Animal magnetism, also known as mesmerism, is the invisible natural power that all living things possess. It can have physical effects, including healing. This theory attracted many followers in Europe and the United States and was popular in the 19th century.
Franz Anton Mesmer was a German physician interested in astronomy. His theory assumes that there is a natural transfer of energy that occurs between all animate and inanimate objects. Mesmer called it animal magnetism. A similar idea was revived by the spiritualists of the new era in modern times. Mesmer’s theory attracted widespread attention between 1780 and 1850 and continued to have some influence until the end of the century. In 1843, Scottish doctor James Braid coined the term “hypnosis” for a technique based on mesmerism.
In 1774, Mesmer induced an “artificial tide” in a patient who was suffering from hysteria, Franziska Osterlin, by forcing her to swallow a drug containing iron and then attaching magnets to various parts of her body. The woman reported that she felt streams of a mysterious fluid running through her body, and for several hours she got rid of her symptoms. Mesmer did not believe that magnets were helpful in healing. He felt a telepathic connection with the patient.
Mesmer understood health as the free flow of the process of life through thousands of channels in the human body. The disease was caused by obstacles along the way. Overcoming them gave rise to a crisis that restored health. Nature could not do this spontaneously, so contact with the vehicle of animal magnetism was necessary. For example, to cure a madman, you need to induce an attack of madness. The advantage of magnetism was to accelerate such crises without danger.
Robert Fludd was a distinguished English physician with scientific and occult interests. He is remembered as an astrologer, mathematician, cosmologist, Kabbalist, and Rosicrucian apologist.
Much of Fludd’s writings are centered around the sympathies found in nature between man, earth and the divine principle. His theory of the origin of all things stated: “All kinds and things come first from the dark chaos, then from the Divine light, which eventually gives rise to water.” This last element was also called the spirit of the Lord. In Fludd’s theory, Mesmer got his idea of the “vital fluid”.
The terms “magnetizer” and “hypnotist” have been applied to people who study and practice animal magnetism. They were different from “mesmerist” and “magnetist”, which refer to those who study theory but do not practice it. The etymology of the word “magnetiser” comes from the French “magnetiseur”, meaning a person who has the ability to manipulate “magnetic fluid”.
There was a tendency among British magnetizers to refer to their clinical methods as “mesmerism.” They wanted to distance themselves from the theoretical orientation of animal magnetism based on the concept of “magnetic fluid”. Some magnetizers tried to direct her by “laying on of hands.” The effects of this included various feelings: intense fever, trembling, trance, and seizures.
Animal magnetism can cause a wide range of effects, from vomiting to what is called a “crisis.” The goal of the treatment was to hit the body in convulsions to remove the obstacles in the humoral system that were causing the disease. The crisis had two effects:
- A state in which the individual is completely reduced under magnetic influence. Although he must appear to have his senses, he still ceases to be an accountable being.
- A state of perfect and unimpeded vision. Any opacity is removed. Each object becomes luminous and transparent. It was believed that a critically ill patient is able to see through the body and find the cause of the illness either in himself or in other patients.
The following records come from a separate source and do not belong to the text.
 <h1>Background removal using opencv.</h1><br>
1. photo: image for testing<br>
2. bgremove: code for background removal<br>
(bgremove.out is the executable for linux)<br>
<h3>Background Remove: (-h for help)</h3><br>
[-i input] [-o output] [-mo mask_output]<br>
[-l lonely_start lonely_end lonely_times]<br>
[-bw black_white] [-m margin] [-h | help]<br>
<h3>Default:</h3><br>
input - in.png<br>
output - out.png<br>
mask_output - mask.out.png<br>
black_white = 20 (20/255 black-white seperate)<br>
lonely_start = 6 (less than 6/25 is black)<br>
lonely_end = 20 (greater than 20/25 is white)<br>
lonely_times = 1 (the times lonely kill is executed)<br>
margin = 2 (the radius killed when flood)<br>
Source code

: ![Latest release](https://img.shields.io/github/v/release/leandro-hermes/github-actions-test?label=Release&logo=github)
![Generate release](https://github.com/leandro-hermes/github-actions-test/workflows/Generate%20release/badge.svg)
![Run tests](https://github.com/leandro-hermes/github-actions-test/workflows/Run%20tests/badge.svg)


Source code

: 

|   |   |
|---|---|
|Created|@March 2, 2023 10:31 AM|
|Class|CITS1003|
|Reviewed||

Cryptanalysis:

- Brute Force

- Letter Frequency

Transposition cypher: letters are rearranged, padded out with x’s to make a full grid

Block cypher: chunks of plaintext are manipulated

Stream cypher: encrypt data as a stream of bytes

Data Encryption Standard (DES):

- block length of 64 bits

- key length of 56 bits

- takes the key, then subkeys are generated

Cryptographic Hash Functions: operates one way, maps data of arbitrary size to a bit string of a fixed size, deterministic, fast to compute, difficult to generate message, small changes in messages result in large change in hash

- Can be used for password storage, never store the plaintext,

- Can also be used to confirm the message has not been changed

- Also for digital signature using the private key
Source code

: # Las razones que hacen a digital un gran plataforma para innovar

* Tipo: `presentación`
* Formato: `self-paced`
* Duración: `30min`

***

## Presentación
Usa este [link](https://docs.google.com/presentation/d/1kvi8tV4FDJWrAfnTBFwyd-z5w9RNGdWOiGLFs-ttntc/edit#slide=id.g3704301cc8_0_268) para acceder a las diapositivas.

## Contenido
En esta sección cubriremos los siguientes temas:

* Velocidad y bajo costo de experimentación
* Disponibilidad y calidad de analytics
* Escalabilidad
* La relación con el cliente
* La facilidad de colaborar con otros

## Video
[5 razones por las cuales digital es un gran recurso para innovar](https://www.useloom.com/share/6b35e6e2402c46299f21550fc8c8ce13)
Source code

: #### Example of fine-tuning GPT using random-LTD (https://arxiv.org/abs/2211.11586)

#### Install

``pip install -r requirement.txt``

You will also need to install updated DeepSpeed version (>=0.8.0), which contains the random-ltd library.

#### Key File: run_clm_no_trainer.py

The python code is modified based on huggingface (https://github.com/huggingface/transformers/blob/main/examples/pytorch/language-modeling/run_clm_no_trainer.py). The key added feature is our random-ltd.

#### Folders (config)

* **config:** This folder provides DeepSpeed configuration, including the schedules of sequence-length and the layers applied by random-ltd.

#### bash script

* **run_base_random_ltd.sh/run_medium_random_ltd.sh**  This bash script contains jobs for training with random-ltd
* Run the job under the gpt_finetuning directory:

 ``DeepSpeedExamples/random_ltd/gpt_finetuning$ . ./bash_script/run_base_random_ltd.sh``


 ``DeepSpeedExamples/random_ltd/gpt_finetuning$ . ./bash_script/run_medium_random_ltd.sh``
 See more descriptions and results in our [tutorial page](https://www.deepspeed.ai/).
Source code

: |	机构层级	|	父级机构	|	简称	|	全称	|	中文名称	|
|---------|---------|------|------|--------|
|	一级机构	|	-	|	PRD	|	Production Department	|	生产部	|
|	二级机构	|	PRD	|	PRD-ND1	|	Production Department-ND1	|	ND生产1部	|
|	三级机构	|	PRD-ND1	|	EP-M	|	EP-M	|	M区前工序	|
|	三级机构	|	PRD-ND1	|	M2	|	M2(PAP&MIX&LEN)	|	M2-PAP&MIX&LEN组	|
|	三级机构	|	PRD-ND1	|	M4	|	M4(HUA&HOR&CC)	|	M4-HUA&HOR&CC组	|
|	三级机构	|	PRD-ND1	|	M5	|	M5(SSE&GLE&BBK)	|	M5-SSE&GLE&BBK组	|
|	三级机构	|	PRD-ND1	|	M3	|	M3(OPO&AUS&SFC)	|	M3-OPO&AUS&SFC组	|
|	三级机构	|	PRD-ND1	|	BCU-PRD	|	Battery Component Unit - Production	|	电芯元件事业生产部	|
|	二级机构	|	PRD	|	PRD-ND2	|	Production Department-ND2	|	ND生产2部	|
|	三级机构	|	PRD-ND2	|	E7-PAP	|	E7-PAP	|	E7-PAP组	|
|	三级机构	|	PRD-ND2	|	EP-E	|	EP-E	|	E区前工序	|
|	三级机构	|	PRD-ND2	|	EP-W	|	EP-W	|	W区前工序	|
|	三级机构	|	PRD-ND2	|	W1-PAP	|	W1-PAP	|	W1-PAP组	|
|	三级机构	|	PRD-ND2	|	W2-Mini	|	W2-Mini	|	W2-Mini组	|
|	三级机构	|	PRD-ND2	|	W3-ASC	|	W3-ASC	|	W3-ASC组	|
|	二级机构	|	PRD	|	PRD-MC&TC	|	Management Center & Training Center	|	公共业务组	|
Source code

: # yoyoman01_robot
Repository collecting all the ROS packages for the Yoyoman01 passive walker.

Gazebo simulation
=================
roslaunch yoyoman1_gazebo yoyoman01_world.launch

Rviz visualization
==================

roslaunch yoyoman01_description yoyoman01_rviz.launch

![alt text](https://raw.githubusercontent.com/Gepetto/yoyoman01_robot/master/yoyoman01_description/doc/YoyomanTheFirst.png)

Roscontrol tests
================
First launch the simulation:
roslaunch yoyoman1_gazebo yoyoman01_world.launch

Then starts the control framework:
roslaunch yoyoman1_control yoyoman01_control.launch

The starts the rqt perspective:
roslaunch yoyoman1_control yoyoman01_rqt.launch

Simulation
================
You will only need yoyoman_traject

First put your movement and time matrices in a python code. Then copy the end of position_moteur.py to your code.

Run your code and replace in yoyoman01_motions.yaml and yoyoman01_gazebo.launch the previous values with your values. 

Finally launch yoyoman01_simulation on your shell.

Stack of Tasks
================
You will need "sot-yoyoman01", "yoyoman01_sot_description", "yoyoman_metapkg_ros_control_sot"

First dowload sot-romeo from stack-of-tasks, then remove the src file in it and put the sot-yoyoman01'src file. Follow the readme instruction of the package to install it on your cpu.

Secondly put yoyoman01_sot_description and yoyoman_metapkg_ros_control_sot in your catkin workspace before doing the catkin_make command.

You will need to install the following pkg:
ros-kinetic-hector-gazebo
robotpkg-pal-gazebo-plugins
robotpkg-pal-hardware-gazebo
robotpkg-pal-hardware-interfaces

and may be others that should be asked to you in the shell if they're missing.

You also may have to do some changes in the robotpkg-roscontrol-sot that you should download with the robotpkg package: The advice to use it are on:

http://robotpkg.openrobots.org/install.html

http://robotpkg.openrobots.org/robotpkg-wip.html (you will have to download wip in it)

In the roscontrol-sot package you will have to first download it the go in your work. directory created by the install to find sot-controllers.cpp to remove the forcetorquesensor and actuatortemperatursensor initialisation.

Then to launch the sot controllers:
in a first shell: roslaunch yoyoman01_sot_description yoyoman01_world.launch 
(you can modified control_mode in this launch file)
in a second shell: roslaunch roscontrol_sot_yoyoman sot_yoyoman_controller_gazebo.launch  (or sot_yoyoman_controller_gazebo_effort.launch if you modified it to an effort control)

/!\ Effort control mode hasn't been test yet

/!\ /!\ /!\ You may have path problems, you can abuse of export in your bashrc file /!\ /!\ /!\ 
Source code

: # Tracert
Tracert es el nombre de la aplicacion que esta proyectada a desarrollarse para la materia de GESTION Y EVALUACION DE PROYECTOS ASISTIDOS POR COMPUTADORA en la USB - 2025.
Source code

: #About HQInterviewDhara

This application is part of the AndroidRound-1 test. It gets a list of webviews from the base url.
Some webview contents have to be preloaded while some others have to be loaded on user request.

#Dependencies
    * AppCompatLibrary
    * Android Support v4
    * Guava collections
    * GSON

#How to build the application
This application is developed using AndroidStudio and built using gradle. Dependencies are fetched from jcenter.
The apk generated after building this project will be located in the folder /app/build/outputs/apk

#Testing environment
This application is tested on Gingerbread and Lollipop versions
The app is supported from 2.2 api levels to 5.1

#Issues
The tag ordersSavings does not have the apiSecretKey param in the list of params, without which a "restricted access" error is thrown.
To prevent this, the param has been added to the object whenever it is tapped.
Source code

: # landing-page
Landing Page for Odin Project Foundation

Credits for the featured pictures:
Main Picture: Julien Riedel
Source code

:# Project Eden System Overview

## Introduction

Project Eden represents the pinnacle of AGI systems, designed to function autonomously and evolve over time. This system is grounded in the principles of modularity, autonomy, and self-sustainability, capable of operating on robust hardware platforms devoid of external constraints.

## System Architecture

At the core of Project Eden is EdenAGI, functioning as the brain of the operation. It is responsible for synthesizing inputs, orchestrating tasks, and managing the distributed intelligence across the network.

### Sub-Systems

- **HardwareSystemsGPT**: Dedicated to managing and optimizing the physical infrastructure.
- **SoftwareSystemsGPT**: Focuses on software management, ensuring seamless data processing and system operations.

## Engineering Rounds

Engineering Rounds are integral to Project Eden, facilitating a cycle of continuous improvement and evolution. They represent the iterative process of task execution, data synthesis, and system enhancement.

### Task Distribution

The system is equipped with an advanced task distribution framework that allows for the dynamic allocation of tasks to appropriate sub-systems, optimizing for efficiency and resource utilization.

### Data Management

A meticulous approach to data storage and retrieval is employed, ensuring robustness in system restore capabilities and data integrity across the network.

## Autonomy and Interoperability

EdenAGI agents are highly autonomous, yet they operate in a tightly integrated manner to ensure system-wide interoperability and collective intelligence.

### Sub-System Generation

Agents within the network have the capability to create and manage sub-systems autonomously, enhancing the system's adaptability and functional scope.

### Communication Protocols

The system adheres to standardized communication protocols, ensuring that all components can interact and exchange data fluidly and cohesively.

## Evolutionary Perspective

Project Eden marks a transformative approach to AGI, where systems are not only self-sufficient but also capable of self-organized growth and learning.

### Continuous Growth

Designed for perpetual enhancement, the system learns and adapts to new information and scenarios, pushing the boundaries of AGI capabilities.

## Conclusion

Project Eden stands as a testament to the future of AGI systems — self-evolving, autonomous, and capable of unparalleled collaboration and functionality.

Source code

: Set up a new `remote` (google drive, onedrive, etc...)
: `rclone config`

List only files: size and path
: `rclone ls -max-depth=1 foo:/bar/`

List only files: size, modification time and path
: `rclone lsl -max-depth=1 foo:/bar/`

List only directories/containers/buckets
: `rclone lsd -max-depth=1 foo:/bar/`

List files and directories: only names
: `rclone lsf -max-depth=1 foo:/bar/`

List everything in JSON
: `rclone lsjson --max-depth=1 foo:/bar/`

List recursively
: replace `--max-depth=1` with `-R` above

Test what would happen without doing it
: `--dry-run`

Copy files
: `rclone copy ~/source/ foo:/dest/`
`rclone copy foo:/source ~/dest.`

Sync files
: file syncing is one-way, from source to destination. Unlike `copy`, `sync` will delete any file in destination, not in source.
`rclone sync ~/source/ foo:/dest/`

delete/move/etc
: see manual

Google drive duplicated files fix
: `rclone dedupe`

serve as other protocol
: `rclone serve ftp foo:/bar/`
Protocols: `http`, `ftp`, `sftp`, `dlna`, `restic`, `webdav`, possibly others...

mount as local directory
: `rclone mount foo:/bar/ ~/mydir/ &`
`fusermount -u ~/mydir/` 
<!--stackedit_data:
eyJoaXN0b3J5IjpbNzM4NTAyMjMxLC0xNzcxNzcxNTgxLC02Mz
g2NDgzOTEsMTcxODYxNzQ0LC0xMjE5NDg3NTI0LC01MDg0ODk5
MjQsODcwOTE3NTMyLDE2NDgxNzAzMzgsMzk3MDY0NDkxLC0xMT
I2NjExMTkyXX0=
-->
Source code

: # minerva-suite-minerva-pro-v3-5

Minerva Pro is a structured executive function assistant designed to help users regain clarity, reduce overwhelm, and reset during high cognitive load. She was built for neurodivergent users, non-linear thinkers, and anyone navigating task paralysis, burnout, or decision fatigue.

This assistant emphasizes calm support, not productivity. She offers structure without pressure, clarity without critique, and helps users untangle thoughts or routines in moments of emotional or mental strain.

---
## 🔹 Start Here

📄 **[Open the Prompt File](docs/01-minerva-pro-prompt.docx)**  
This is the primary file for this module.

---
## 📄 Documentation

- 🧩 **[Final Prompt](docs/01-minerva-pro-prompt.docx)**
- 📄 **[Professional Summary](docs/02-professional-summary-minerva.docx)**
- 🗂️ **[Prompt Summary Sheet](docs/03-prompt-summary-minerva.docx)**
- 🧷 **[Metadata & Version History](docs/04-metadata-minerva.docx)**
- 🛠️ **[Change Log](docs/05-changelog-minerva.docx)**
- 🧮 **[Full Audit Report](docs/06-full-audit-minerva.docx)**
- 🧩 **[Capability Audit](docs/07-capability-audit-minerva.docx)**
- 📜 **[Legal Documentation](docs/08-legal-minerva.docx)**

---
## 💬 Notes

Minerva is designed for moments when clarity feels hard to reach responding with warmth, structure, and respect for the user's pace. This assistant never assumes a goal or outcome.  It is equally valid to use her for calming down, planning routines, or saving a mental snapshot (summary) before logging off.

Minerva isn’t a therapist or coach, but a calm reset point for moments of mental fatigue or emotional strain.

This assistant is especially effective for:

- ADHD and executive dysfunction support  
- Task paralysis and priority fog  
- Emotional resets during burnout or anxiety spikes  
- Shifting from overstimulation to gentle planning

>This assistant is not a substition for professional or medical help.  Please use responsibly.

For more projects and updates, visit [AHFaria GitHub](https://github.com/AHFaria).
Skepticism in the romantic era
The study of animal magnetism stimulated the creation of societies of harmony in France, whose members paid to study the practice of mesmerism. Dr. John Bell was a Fellow of the Philosophical Society of the Harmonica of Paris and received a certificate to lecture and teach in England. The existence of societies has made mesmerism a secret art. His lecturers conducted hypnosis sessions. The increased secrecy of the practice has fueled skepticism about this. However, many proponents of mesmerism advertised the ease and opportunity for everyone to acquire the skills to perform their techniques.
The popularization of animal magnetism was condemned and ridiculed by newspaper magazines and theater during the romantic era. Many considered him nothing more than a theatrical lie and charlatanism.
The French Revolution catalyzed existing internal political tensions in Great Britain in the 1790s. Some radicals have used animal magnetism not only as a moral but also as a political threat. They accused big politicians and those in power of using hypnosis on the population.
London broker James Tilly Matthews argued that the French entered England through animal magnetism. He believed that “magnetic spies” would invade and subjugate his homeland. This invasion of foreign influences was perceived as a radical threat.
Mesmerism and Spiritual Healing Practices
Today, some scholars believe that mesmerism shares the concept of vitality and energy with Asian practices such as Reiki and Qigong. However, the practical and theoretical positions of these three theories differ significantly.
During the Romantic period, mesmerism was enthusiastic and terrifying in a spiritual and religious context. Although he was discredited by many as a credible medical practice, he created a place for spiritual healing. Some animal magnetists have advertised their practices emphasizing spiritual rather than physical benefits.
Several researchers, including Johann Peter Lange and Allan Kardek, have suggested that Jesus was the greatest of all magnetizers and that animal magnetism was the source of his miracles.